** Opening Provided records block **

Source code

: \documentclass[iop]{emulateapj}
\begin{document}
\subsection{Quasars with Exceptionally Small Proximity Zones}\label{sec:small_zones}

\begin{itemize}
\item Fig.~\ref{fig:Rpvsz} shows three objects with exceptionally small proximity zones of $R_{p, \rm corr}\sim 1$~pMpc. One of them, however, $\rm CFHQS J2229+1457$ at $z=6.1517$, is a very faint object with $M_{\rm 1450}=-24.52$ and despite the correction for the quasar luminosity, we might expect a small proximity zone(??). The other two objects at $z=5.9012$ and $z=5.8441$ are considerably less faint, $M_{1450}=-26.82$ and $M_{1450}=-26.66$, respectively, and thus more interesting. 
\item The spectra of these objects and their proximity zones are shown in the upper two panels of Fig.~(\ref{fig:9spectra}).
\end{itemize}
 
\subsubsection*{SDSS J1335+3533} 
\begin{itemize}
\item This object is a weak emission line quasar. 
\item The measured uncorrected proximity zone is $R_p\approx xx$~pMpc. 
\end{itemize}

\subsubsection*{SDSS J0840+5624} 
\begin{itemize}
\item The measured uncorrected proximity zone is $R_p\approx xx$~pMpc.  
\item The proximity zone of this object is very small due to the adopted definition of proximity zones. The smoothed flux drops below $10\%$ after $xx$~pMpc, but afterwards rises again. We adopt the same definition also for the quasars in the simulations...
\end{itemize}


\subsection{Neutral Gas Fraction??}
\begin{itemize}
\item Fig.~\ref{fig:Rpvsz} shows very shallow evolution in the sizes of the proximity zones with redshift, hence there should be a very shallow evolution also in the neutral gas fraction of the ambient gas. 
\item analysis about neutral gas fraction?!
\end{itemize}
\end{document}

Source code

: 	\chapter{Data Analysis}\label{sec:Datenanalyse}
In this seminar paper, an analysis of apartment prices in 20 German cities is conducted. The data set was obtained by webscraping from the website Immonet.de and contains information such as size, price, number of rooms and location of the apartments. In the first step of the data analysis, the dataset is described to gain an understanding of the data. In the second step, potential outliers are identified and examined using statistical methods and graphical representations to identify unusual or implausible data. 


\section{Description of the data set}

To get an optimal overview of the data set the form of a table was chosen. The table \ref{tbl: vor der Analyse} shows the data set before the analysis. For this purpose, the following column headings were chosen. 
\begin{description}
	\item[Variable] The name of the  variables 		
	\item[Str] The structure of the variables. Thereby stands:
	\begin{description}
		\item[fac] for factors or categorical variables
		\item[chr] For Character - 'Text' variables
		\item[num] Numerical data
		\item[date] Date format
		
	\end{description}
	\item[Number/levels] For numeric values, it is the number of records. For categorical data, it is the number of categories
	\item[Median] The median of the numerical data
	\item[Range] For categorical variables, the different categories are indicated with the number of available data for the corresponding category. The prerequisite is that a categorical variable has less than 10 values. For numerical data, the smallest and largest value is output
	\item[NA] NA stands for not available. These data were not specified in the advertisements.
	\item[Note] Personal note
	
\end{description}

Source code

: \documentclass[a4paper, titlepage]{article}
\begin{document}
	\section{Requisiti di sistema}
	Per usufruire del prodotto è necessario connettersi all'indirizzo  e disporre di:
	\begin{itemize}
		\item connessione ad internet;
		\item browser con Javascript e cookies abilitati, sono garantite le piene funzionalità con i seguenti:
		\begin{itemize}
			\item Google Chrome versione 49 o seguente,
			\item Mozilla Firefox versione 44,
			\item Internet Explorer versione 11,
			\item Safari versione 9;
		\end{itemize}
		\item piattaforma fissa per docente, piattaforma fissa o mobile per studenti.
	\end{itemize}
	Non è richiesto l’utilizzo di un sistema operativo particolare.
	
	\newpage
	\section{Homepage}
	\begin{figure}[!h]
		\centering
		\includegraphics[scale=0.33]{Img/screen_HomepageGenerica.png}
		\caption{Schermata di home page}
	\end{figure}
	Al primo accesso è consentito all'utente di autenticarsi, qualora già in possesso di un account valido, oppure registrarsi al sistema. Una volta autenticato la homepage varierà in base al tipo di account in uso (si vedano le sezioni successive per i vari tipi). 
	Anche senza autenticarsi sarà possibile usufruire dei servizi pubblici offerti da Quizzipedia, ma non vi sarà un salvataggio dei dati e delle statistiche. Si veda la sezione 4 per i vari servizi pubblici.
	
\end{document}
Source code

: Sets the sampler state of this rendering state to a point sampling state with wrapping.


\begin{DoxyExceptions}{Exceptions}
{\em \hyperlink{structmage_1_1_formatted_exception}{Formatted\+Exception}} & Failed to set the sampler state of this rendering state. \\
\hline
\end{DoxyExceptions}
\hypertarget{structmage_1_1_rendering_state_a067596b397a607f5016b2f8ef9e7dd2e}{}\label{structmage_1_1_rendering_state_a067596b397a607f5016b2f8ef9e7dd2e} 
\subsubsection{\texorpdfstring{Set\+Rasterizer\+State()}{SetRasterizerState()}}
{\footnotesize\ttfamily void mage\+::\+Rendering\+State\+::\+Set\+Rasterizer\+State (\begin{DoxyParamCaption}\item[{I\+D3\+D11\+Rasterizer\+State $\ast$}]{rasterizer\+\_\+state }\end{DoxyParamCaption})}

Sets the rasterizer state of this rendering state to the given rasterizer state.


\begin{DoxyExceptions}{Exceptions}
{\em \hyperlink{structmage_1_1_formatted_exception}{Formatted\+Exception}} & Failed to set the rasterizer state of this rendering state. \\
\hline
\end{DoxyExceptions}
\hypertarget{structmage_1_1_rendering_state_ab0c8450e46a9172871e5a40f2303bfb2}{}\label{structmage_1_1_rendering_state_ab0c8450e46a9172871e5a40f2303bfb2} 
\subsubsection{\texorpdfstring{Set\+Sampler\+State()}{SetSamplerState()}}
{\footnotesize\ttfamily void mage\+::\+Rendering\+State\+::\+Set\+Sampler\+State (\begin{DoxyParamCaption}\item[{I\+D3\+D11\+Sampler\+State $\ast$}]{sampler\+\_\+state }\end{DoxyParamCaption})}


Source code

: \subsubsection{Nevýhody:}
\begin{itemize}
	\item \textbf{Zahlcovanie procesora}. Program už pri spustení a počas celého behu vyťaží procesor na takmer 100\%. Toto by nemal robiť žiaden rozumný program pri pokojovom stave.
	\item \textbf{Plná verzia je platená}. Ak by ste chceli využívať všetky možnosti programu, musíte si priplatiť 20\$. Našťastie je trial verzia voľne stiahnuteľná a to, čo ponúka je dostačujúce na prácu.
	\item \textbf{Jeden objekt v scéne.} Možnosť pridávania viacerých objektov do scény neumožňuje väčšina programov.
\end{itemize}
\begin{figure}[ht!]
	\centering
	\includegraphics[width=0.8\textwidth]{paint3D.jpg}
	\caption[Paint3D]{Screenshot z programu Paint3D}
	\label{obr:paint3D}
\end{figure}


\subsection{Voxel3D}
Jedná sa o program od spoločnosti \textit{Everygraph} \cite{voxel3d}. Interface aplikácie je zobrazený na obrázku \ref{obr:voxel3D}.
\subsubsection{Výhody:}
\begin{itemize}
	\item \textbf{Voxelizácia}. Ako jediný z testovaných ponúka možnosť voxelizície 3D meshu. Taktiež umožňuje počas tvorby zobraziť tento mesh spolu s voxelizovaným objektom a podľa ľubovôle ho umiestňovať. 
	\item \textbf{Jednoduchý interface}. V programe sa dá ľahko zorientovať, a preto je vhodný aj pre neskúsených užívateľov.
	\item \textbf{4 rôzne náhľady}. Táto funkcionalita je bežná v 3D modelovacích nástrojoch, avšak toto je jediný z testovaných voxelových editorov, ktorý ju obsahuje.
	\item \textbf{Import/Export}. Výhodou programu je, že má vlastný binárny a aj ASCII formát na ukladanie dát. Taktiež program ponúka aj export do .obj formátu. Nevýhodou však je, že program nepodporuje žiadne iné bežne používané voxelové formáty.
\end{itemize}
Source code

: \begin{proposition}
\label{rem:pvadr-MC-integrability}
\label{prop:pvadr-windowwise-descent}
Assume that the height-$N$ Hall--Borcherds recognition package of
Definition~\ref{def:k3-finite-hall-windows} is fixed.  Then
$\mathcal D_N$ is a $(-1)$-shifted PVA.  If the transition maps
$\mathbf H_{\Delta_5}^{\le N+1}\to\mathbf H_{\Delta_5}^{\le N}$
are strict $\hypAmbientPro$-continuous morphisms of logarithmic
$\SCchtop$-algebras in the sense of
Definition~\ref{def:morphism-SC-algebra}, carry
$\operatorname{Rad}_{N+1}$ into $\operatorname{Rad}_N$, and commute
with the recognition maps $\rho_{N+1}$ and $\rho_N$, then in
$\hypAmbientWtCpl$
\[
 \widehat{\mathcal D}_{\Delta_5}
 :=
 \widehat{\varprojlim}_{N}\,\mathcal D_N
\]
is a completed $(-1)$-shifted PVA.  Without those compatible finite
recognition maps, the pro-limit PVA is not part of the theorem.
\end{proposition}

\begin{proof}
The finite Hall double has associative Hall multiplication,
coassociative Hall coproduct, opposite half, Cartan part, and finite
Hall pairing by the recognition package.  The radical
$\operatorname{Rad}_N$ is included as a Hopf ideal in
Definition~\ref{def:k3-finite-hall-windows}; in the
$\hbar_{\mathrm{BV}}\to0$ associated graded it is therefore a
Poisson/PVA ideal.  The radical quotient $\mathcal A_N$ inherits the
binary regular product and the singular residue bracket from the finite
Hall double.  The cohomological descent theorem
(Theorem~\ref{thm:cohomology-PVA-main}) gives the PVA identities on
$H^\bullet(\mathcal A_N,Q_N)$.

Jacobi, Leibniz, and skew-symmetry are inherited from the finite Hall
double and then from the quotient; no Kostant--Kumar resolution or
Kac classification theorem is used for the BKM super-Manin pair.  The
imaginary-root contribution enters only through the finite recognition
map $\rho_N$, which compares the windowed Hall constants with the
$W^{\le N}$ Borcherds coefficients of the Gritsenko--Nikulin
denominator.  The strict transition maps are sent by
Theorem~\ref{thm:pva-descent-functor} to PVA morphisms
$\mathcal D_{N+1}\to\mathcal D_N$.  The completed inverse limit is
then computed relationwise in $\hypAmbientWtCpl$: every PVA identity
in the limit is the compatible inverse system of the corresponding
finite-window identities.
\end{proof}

** Closing Provided records block **

Your goal: Wherever the word "were" turns up in the records above, copy the line that holds it.

Your response:
To get an optimal overview of the data set the form of a table was chosen. The table \ref{tbl: vor der Analyse} shows the data set before the analysis. For this purpose, the following column headings were chosen. 
	\item[NA] NA stands for not available. These data were not specified in the advertisements.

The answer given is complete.